No meu mundo ideal, uma provável entrevista a Lula que abordasse a fala de Janja no G20, seria assim:
Repórter entrevista presidente Lula:
– Presidente, o senhor não achou desproposital e equivocado o comentário da Janja sobre Elon Musk?
– A Janja é uma mulher adulta e totalmente responsável pela fala dela, ela não fala apenas o que eu concordo, ela fala o que pensa. E eu não vou mandar ela calar a boca, se é isso que você está me perguntando, nossa relação não é baseada no silêncio dela. Ela que fale do jeito de quiser e se responsabilize pelas consequências. Sabe o que eu acharia desproposital e equivocado? Se ela tivesse feito uma fala racista, misógina, fascista, xenofóbica. Eu desconfiaria até da mulher com quem me casei se ela fizesse uma fala desprezando a classe trabalhadora e sua exploração… mas uma fala confrontando um bilionário com um projeto fascista? De forma nenhuma que não…
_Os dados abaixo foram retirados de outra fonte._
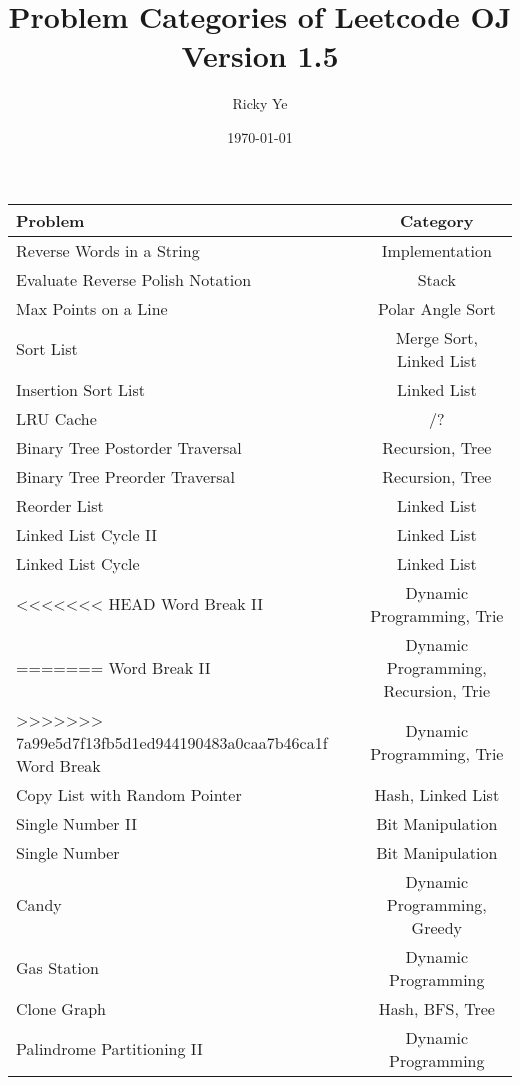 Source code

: \documentclass[paper=a4, fontsize=11pt]{scrartcl} %
\begin{document}
\title{Problem Categories of Leetcode OJ\\\textnormal{\small{Version 1.5}}}
\author{Ricky Ye}
\date{\today}
\maketitle

\setlength\parindent{0pt}
\small
\begin{center}
  \begin{longtable}{|l|c|}
    \hline
    \textbf{Problem}        &   \textbf{Category}    \\
    \hline
    Reverse Words in a String   &   Implementation  \\
    Evaluate Reverse Polish Notation    &   Stack   \\
    Max Points on a Line    &   Polar Angle Sort    \\
    Sort List   &   Merge Sort, Linked List \\
    Insertion Sort List &   Linked List \\
    LRU Cache   &   /?\\
    Binary Tree Postorder Traversal &   Recursion, Tree   \\
    Binary Tree Preorder Traversal  &   Recursion, Tree   \\
    Reorder List    &   Linked List \\
    Linked List Cycle II    &   Linked List \\
    Linked List Cycle   &   Linked List \\
<<<<<<< HEAD
    Word Break II   &   Dynamic Programming, Trie\\
=======
    Word Break II   &   Dynamic Programming, Recursion, Trie\\
>>>>>>> 7a99e5d7f13fb5d1ed944190483a0caa7b46ca1f
    Word Break  &   Dynamic Programming, Trie\\
    Copy List with Random Pointer   &   Hash, Linked List\\
    Single Number II    &   Bit Manipulation    \\
    Single Number   &   Bit Manipulation    \\
    Candy   &    Dynamic Programming, Greedy\\
    Gas Station &   Dynamic Programming \\
    Clone Graph &   Hash, BFS, Tree \\
    Palindrome Partitioning II  &   Dynamic Programming \\

\end{longtable}
\end{center}
\end{document}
– Mas isso não atrapalha o Governo? Não oferece munição pra extrema-direita?
– A extrema-direita é igual vizinho fofoqueiro. De todo jeito ele vai falar, e se não tiver nada pra falar vai inventar. Todo mundo com um mínimo de sabedoria já entendeu isso. Se a Janja não falar nada, vão criticar a roupa dela, entendeu? Então quem quiser munição pra criticar o governo vai arranjar uma, me preocupa é que companheiros nossos alimentem esse tipo de munição. E nosso governo e seu trabalho cotidiano para melhorar a vida do povo e sustentar a democracia, precisa ser maior do que as fofocas que circulam por aí.
– Provocar o Musk nesse momento não é arriscado?
– Olha companheiro, todo mundo já sabe quem é o Elon Musk e do que ele é capaz. Ele é aquele garoto que você brincava na rua quando criança, que era o dono da bola e se contrariado, ia embora e levava a bola com ele. Só que estamos falando de um homem adulto que tem bilhões e uma rede social poderosa. Não é a fala da Janja que vai mudar quem ele é e o que é capaz de fazer… Acho que nem o Musk levou a fala jocosa da Janja tão a sério como muitas pessoas aqui no Brasil. Te garanto que ele não perdeu um minuto de sono e nem arredou um centímetro do projeto de poder que tem.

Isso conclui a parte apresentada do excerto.